• _EXERCISE AIM_:
Reproduce the data below line by line, from its first line to the line with "nicht erstellt/Schatten werden</span><span", both included, and nothing past that point.

• _RECORDS SHOWN_:
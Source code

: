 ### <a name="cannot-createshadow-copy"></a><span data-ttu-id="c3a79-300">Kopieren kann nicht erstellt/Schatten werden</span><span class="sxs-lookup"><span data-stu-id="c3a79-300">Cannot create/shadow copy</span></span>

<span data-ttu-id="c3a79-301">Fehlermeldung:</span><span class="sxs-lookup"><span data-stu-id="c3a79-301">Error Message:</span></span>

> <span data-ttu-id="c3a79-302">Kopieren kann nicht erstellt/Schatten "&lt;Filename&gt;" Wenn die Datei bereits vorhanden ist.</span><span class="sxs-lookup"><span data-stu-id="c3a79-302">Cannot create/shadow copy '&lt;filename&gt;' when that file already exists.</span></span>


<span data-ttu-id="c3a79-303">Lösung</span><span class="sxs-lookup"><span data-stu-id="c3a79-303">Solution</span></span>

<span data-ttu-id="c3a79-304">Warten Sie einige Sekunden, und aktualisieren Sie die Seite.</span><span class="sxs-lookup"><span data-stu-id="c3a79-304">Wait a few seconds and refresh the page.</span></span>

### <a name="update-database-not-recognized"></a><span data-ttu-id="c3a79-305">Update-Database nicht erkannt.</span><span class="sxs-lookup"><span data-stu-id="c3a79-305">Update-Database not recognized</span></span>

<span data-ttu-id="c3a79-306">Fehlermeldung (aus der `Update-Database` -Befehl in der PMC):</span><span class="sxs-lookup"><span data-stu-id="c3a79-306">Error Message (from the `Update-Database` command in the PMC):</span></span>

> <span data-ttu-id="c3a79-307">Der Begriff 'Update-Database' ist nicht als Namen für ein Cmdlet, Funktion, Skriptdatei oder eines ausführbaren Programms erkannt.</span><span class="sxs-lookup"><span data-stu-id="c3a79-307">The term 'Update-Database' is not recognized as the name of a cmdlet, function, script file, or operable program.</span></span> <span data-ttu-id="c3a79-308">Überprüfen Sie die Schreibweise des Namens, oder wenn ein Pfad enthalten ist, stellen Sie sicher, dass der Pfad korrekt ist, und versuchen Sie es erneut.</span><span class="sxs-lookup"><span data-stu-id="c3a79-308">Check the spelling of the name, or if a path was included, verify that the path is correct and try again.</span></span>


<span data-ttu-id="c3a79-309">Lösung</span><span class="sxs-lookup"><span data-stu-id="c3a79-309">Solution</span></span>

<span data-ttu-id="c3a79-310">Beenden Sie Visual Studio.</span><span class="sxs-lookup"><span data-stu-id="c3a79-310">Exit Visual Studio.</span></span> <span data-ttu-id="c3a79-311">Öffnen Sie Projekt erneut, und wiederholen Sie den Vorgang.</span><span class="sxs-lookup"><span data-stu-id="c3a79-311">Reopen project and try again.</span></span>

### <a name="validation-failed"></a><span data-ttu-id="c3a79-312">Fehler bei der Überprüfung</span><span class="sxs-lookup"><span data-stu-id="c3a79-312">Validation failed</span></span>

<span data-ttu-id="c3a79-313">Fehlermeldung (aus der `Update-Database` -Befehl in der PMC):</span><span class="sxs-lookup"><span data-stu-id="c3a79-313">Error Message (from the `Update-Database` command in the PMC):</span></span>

• _RESPONSE TO THIS TASK_:
Source code

: ### <a name="cannot-createshadow-copy"></a><span data-ttu-id="c3a79-300">Kopieren kann nicht erstellt/Schatten werden</span><span class="sxs-lookup"><span data-stu-id="c3a79-300">Cannot create/shadow copy</span></span>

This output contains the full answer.